Publication information
- Publisher: DC Comics
- Schedule: Irregular
- Format: Limited series
- Genre: Superhero;
- Publication date: August 2008 – September 2009
- No. of issues: 5
- Main character(s): Superman Legion of Super-Heroes Superboy-Prime Time Trapper Legion of Super-Villains Sodam Yat Kid Flash (Bart Allen) Superboy (Kon-El)

Creative team
- Written by: Geoff Johns
- Penciller: George Pérez
- Inker: Scott Koblish
- Letterer: Nick Napolitano
- Colorist: Hi-Fi Colour
- Editor(s): Eddie Berganza Adam Schlagman

Collected editions
- Hardcover: ISBN 1-4012-2324-9
- Paperback: ISBN 1401223257

= Final Crisis: Legion of 3 Worlds =

Comic book series

Final Crisis: Legion of 3 Worlds is a five-issue 2008 limited series produced by DC Comics. The series is a tie-in to Final Crisis. It is scripted by Geoff Johns, and drawn by George Pérez.

The story features Superman and the post-Infinite Crisis version of the Legion of Super-Heroes, uniting them with the team's 1994 and 2004 counterparts to battle the Time Trapper and a new incarnation of the Legion of Super-Villains (led by Superboy-Prime).

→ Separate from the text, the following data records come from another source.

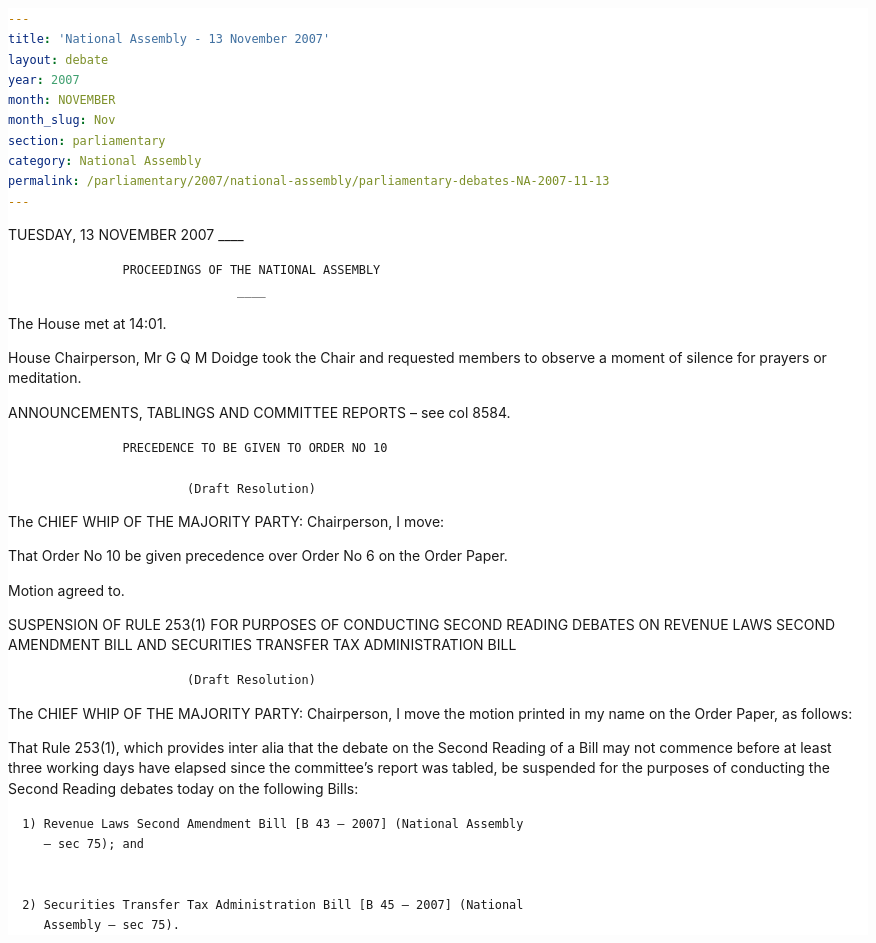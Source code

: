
 ```yaml
---
title: 'National Assembly - 13 November 2007'
layout: debate
year: 2007
month: NOVEMBER
month_slug: Nov
section: parliamentary
category: National Assembly
permalink: /parliamentary/2007/national-assembly/parliamentary-debates-NA-2007-11-13
---
```


TUESDAY, 13 NOVEMBER 2007
                                    ____

                    PROCEEDINGS OF THE NATIONAL ASSEMBLY
                                    ____

The House met at 14:01.

House Chairperson, Mr G Q M Doidge took the Chair and requested members to
observe a moment of silence for prayers or meditation.

ANNOUNCEMENTS, TABLINGS AND COMMITTEE REPORTS – see col 8584.

                    PRECEDENCE TO BE GIVEN TO ORDER NO 10

                             (Draft Resolution)


The CHIEF WHIP OF THE MAJORITY PARTY: Chairperson, I move:

   That Order No 10 be given precedence over Order No 6 on the Order Paper.

Motion agreed to.

 SUSPENSION OF RULE 253(1) FOR PURPOSES OF CONDUCTING SECOND READING DEBATES
      ON REVENUE LAWS SECOND AMENDMENT BILL AND SECURITIES TRANSFER TAX
                             ADMINISTRATION BILL

                             (Draft Resolution)

The CHIEF WHIP OF THE MAJORITY PARTY: Chairperson, I move the motion
printed in my name on the Order Paper, as follows:

 That Rule 253(1), which provides inter alia that the debate on the Second
 Reading of a Bill may not commence before at least three working days have
 elapsed since the committee’s report was tabled, be suspended for the
 purposes of conducting the Second Reading debates today on the following
 Bills:


      1) Revenue Laws Second Amendment Bill [B 43 – 2007] (National Assembly
         – sec 75); and


      2) Securities Transfer Tax Administration Bill [B 45 – 2007] (National
         Assembly – sec 75).
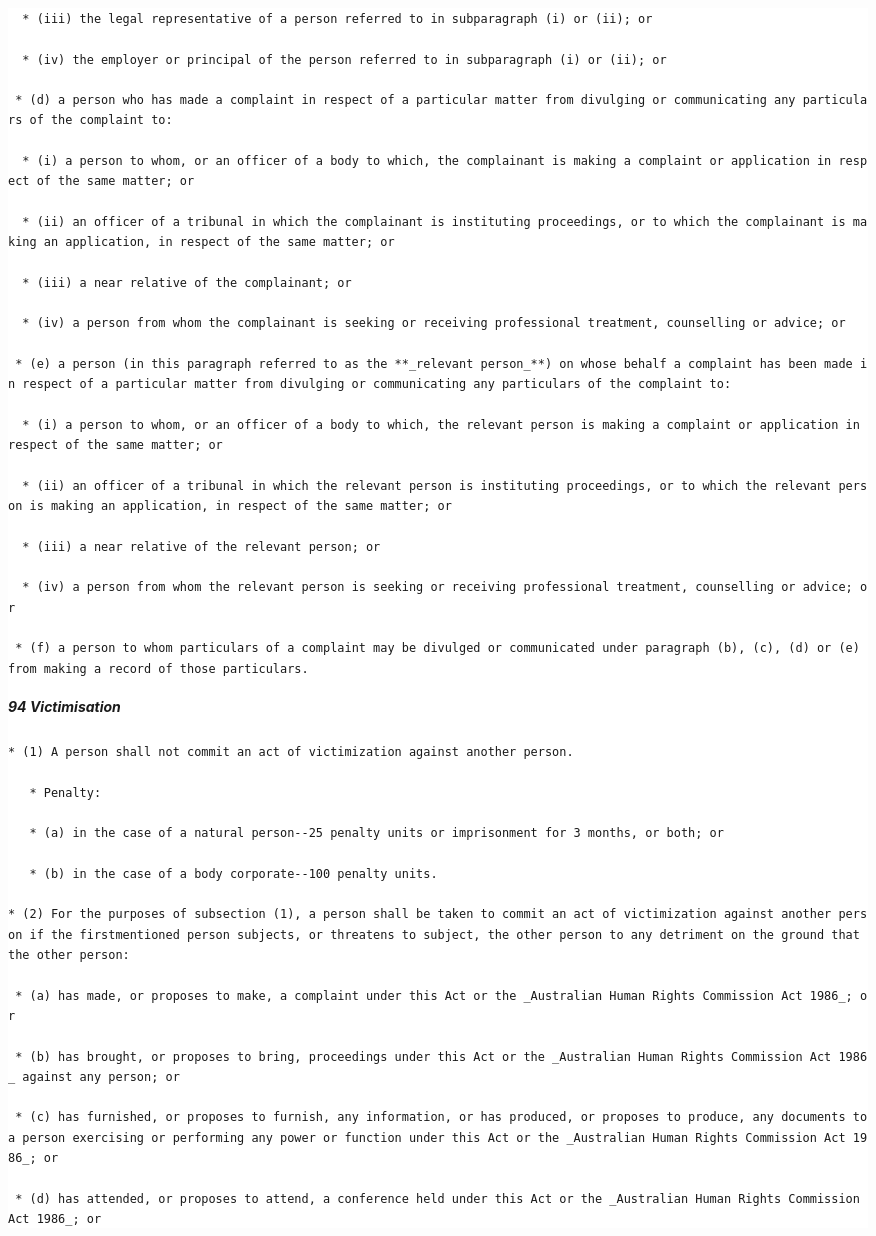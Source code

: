       * (iii) the legal representative of a person referred to in subparagraph (i) or (ii); or

      * (iv) the employer or principal of the person referred to in subparagraph (i) or (ii); or

     * (d) a person who has made a complaint in respect of a particular matter from divulging or communicating any particulars of the complaint to:

      * (i) a person to whom, or an officer of a body to which, the complainant is making a complaint or application in respect of the same matter; or

      * (ii) an officer of a tribunal in which the complainant is instituting proceedings, or to which the complainant is making an application, in respect of the same matter; or

      * (iii) a near relative of the complainant; or

      * (iv) a person from whom the complainant is seeking or receiving professional treatment, counselling or advice; or

     * (e) a person (in this paragraph referred to as the **_relevant person_**) on whose behalf a complaint has been made in respect of a particular matter from divulging or communicating any particulars of the complaint to:

      * (i) a person to whom, or an officer of a body to which, the relevant person is making a complaint or application in respect of the same matter; or

      * (ii) an officer of a tribunal in which the relevant person is instituting proceedings, or to which the relevant person is making an application, in respect of the same matter; or

      * (iii) a near relative of the relevant person; or

      * (iv) a person from whom the relevant person is seeking or receiving professional treatment, counselling or advice; or

     * (f) a person to whom particulars of a complaint may be divulged or communicated under paragraph (b), (c), (d) or (e) from making a record of those particulars.

##### 94  Victimisation

    * (1) A person shall not commit an act of victimization against another person.

       * Penalty: 

       * (a) in the case of a natural person--25 penalty units or imprisonment for 3 months, or both; or

       * (b) in the case of a body corporate--100 penalty units.

    * (2) For the purposes of subsection (1), a person shall be taken to commit an act of victimization against another person if the firstmentioned person subjects, or threatens to subject, the other person to any detriment on the ground that the other person:

     * (a) has made, or proposes to make, a complaint under this Act or the _Australian Human Rights Commission Act 1986_; or

     * (b) has brought, or proposes to bring, proceedings under this Act or the _Australian Human Rights Commission Act 1986_ against any person; or

     * (c) has furnished, or proposes to furnish, any information, or has produced, or proposes to produce, any documents to a person exercising or performing any power or function under this Act or the _Australian Human Rights Commission Act 1986_; or

     * (d) has attended, or proposes to attend, a conference held under this Act or the _Australian Human Rights Commission Act 1986_; or
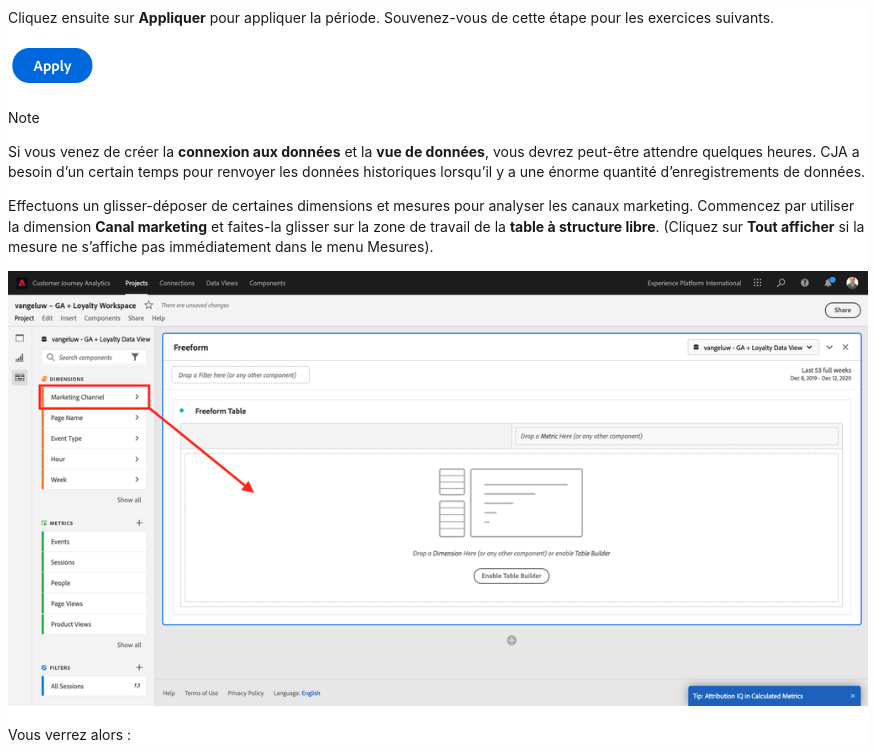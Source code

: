 Cliquez ensuite sur **Appliquer** pour appliquer la période. Souvenez-vous de cette étape pour les exercices suivants.

![demo](./images/apply.png)

>[!NOTE]
>
>Si vous venez de créer la **connexion aux données** et la **vue de données**, vous devrez peut-être attendre quelques heures. CJA a besoin d’un certain temps pour renvoyer les données historiques lorsqu’il y a une énorme quantité d’enregistrements de données.

Effectuons un glisser-déposer de certaines dimensions et mesures pour analyser les canaux marketing. Commencez par utiliser la dimension **Canal marketing** et faites-la glisser sur la zone de travail de la **table à structure libre**. (Cliquez sur **Tout afficher** si la mesure ne s’affiche pas immédiatement dans le menu Mesures).

![demo](./images/pro14.png)

Vous verrez alors :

This series is the finale of DC's three year reinvention of the Legion, coming after the "Lightning Saga" story arc from the Justice League of America and Justice Society of America series, and the "Superman and the Legion of Super-Heroes" story arc from Action Comics.

==Foreshadowing==
The term "Legion of 3 Worlds" was previously used by Superman during "The Lightning Saga" story arc, describing "one of the Legion's greatest adventures". He stated that the full story of this event went undocumented because none of the Legionnaires remembered exactly what had occurred. Brainiac 5 later mentions that the adventure involved the Tornado Twins. The Legionnaire Star Boy (Thom Kallor, then a present-day member of the Justice Society of America under the name Starman) alludes to this encounter, saying that he met "another Thom and another Thom", and briefly mentions the post-Zero Hour speedster XS, stating that she harbored a crush on Superman.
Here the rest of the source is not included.